» DIRECTIONS FOR THIS TASK:
The pictures are to be omitted when the entries are reproduced exactly.

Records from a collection

·····

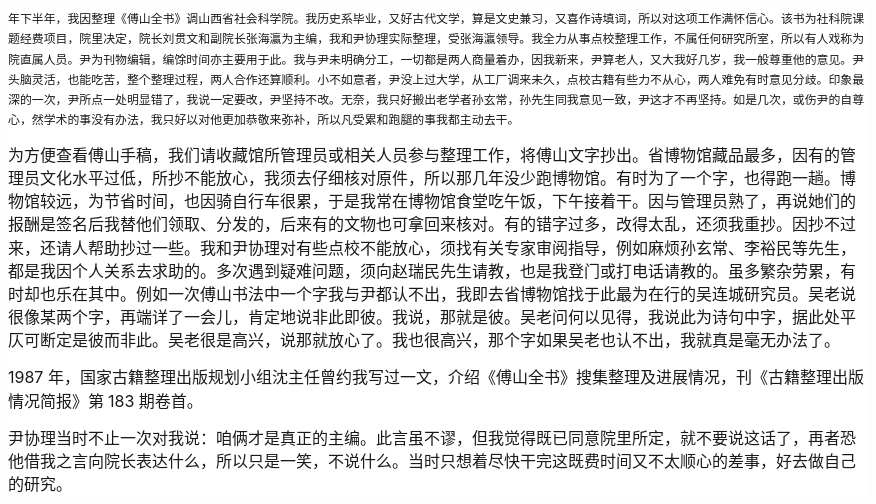     年下半年，我因整理《傅山全书》调山西省社会科学院。我历史系毕业，又好古代文学，算是文史兼习，又喜作诗填词，所以对这项工作满怀信心。该书为社科院课题经费项目，院里决定，院长刘贯文和副院长张海瀛为主编，我和尹协理实际整理，受张海瀛领导。我全力从事点校整理工作，不属任何研究所室，所以有人戏称为院直属人员。尹为刊物编辑，编馀时间亦主要用于此。我与尹未明确分工，一切都是两人商量着办，因我新来，尹算老人，又大我好几岁，我一般尊重他的意见。尹头脑灵活，也能吃苦，整个整理过程，两人合作还算顺利。小不如意者，尹没上过大学，从工厂调来未久，点校古籍有些力不从心，两人难免有时意见分歧。印象最深的一次，尹所点一处明显错了，我说一定要改，尹坚持不改。无奈，我只好搬出老学者孙玄常，孙先生同我意见一致，尹这才不再坚持。如是几次，或伤尹的自尊心，然学术的事没有办法，我只好以对他更加恭敬来弥补，所以凡受累和跑腿的事我都主动去干。
   </span>
   <o:p>
   </o:p>
  </font>
 </p>
 <p class="MsoNormal">
  <o:p>
   <font size="3">
   </font>
  </o:p>
 </p>
 <p class="MsoNormal">
  <font size="3">
   <span lang="ZH-CN" style="font-family:宋体;mso-ascii-font-family:
Calibri;mso-ascii-theme-font:minor-latin;mso-fareast-font-family:宋体;mso-fareast-theme-font:
minor-fareast">
    为方便查看傅山手稿，我们请收藏馆所管理员或相关人员参与整理工作，将傅山文字抄出。省博物馆藏品最多，因有的管理员文化水平过低，所抄不能放心，我须去仔细核对原件，所以那几年没少跑博物馆。有时为了一个字，也得跑一趟。博物馆较远，为节省时间，也因骑自行车很累，于是我常在博物馆食堂吃午饭，下午接着干。因与管理员熟了，再说她们的报酬是签名后我替他们领取、分发的，后来有的文物也可拿回来核对。有的错字过多，改得太乱，还须我重抄。因抄不过来，还请人帮助抄过一些。我和尹协理对有些点校不能放心，须找有关专家审阅指导，例如麻烦孙玄常、李裕民等先生，都是我因个人关系去求助的。多次遇到疑难问题，须向赵瑞民先生请教，也是我登门或打电话请教的。虽多繁杂劳累，有时却也乐在其中。例如一次傅山书法中一个字我与尹都认不出，我即去省博物馆找于此最为在行的吴连城研究员。吴老说很像某两个字，再端详了一会儿，肯定地说非此即彼。我说，那就是彼。吴老问何以见得，我说此为诗句中字，据此处平仄可断定是彼而非此。吴老很是高兴，说那就放心了。我也很高兴，那个字如果吴老也认不出，我就真是毫无办法了。
   </span>
   <o:p>
   </o:p>
  </font>
 </p>
 <p class="MsoNormal">
  <font size="3">
   1987
   <span lang="ZH-CN" style="font-family:宋体;mso-ascii-font-family:
Calibri;mso-ascii-theme-font:minor-latin;mso-fareast-font-family:宋体;mso-fareast-theme-font:
minor-fareast">
    年，国家古籍整理出版规划小组沈主任曾约我写过一文，介绍《傅山全书》搜集整理及进展情况，刊《古籍整理出版情况简报》第
   </span>
   183
   <span lang="ZH-CN" style="font-family:宋体;mso-ascii-font-family:Calibri;mso-ascii-theme-font:
minor-latin;mso-fareast-font-family:宋体;mso-fareast-theme-font:minor-fareast">
    期卷首。
   </span>
   <o:p>
   </o:p>
  </font>
 </p>
 <p class="MsoNormal">
  <o:p>
   <font size="3">
   </font>
  </o:p>
 </p>
 <p class="MsoNormal">
  <font size="3">
   <span lang="ZH-CN" style="font-family:宋体;mso-ascii-font-family:
Calibri;mso-ascii-theme-font:minor-latin;mso-fareast-font-family:宋体;mso-fareast-theme-font:
minor-fareast">
    尹协理当时不止一次对我说：咱俩才是真正的主编。此言虽不谬，但我觉得既已同意院里所定，就不要说这话了，再者恐他借我之言向院长表达什么，所以只是一笑，不说什么。当时只想着尽快干完这既费时间又不太顺心的差事，好去做自己的研究。
   </span>
   <o:p>
   </o:p>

·····

» TASK RESPONSE:
     年下半年，我因整理《傅山全书》调山西省社会科学院。我历史系毕业，又好古代文学，算是文史兼习，又喜作诗填词，所以对这项工作满怀信心。该书为社科院课题经费项目，院里决定，院长刘贯文和副院长张海瀛为主编，我和尹协理实际整理，受张海瀛领导。我全力从事点校整理工作，不属任何研究所室，所以有人戏称为院直属人员。尹为刊物编辑，编馀时间亦主要用于此。我与尹未明确分工，一切都是两人商量着办，因我新来，尹算老人，又大我好几岁，我一般尊重他的意见。尹头脑灵活，也能吃苦，整个整理过程，两人合作还算顺利。小不如意者，尹没上过大学，从工厂调来未久，点校古籍有些力不从心，两人难免有时意见分歧。印象最深的一次，尹所点一处明显错了，我说一定要改，尹坚持不改。无奈，我只好搬出老学者孙玄常，孙先生同我意见一致，尹这才不再坚持。如是几次，或伤尹的自尊心，然学术的事没有办法，我只好以对他更加恭敬来弥补，所以凡受累和跑腿的事我都主动去干。
   </span>
   <o:p>
   </o:p>
  </font>
 </p>
 <p class="MsoNormal">
  <o:p>
   <font size="3">
   </font>
  </o:p>
 </p>
 <p class="MsoNormal">
  <font size="3">
   <span lang="ZH-CN" style="font-family:宋体;mso-ascii-font-family:
Calibri;mso-ascii-theme-font:minor-latin;mso-fareast-font-family:宋体;mso-fareast-theme-font:
minor-fareast">
    为方便查看傅山手稿，我们请收藏馆所管理员或相关人员参与整理工作，将傅山文字抄出。省博物馆藏品最多，因有的管理员文化水平过低，所抄不能放心，我须去仔细核对原件，所以那几年没少跑博物馆。有时为了一个字，也得跑一趟。博物馆较远，为节省时间，也因骑自行车很累，于是我常在博物馆食堂吃午饭，下午接着干。因与管理员熟了，再说她们的报酬是签名后我替他们领取、分发的，后来有的文物也可拿回来核对。有的错字过多，改得太乱，还须我重抄。因抄不过来，还请人帮助抄过一些。我和尹协理对有些点校不能放心，须找有关专家审阅指导，例如麻烦孙玄常、李裕民等先生，都是我因个人关系去求助的。多次遇到疑难问题，须向赵瑞民先生请教，也是我登门或打电话请教的。虽多繁杂劳累，有时却也乐在其中。例如一次傅山书法中一个字我与尹都认不出，我即去省博物馆找于此最为在行的吴连城研究员。吴老说很像某两个字，再端详了一会儿，肯定地说非此即彼。我说，那就是彼。吴老问何以见得，我说此为诗句中字，据此处平仄可断定是彼而非此。吴老很是高兴，说那就放心了。我也很高兴，那个字如果吴老也认不出，我就真是毫无办法了。
   </span>
   <o:p>
   </o:p>
  </font>
 </p>
 <p class="MsoNormal">
  <font size="3">
   1987
   <span lang="ZH-CN" style="font-family:宋体;mso-ascii-font-family:
Calibri;mso-ascii-theme-font:minor-latin;mso-fareast-font-family:宋体;mso-fareast-theme-font:
minor-fareast">
    年，国家古籍整理出版规划小组沈主任曾约我写过一文，介绍《傅山全书》搜集整理及进展情况，刊《古籍整理出版情况简报》第
   </span>
   183
   <span lang="ZH-CN" style="font-family:宋体;mso-ascii-font-family:Calibri;mso-ascii-theme-font:
minor-latin;mso-fareast-font-family:宋体;mso-fareast-theme-font:minor-fareast">
    期卷首。
   </span>
   <o:p>
   </o:p>
  </font>
 </p>
 <p class="MsoNormal">
  <o:p>
   <font size="3">
   </font>
  </o:p>
 </p>
 <p class="MsoNormal">
  <font size="3">
   <span lang="ZH-CN" style="font-family:宋体;mso-ascii-font-family:
Calibri;mso-ascii-theme-font:minor-latin;mso-fareast-font-family:宋体;mso-fareast-theme-font:
minor-fareast">
    尹协理当时不止一次对我说：咱俩才是真正的主编。此言虽不谬，但我觉得既已同意院里所定，就不要说这话了，再者恐他借我之言向院长表达什么，所以只是一笑，不说什么。当时只想着尽快干完这既费时间又不太顺心的差事，好去做自己的研究。
   </span>
   <o:p>
   </o:p>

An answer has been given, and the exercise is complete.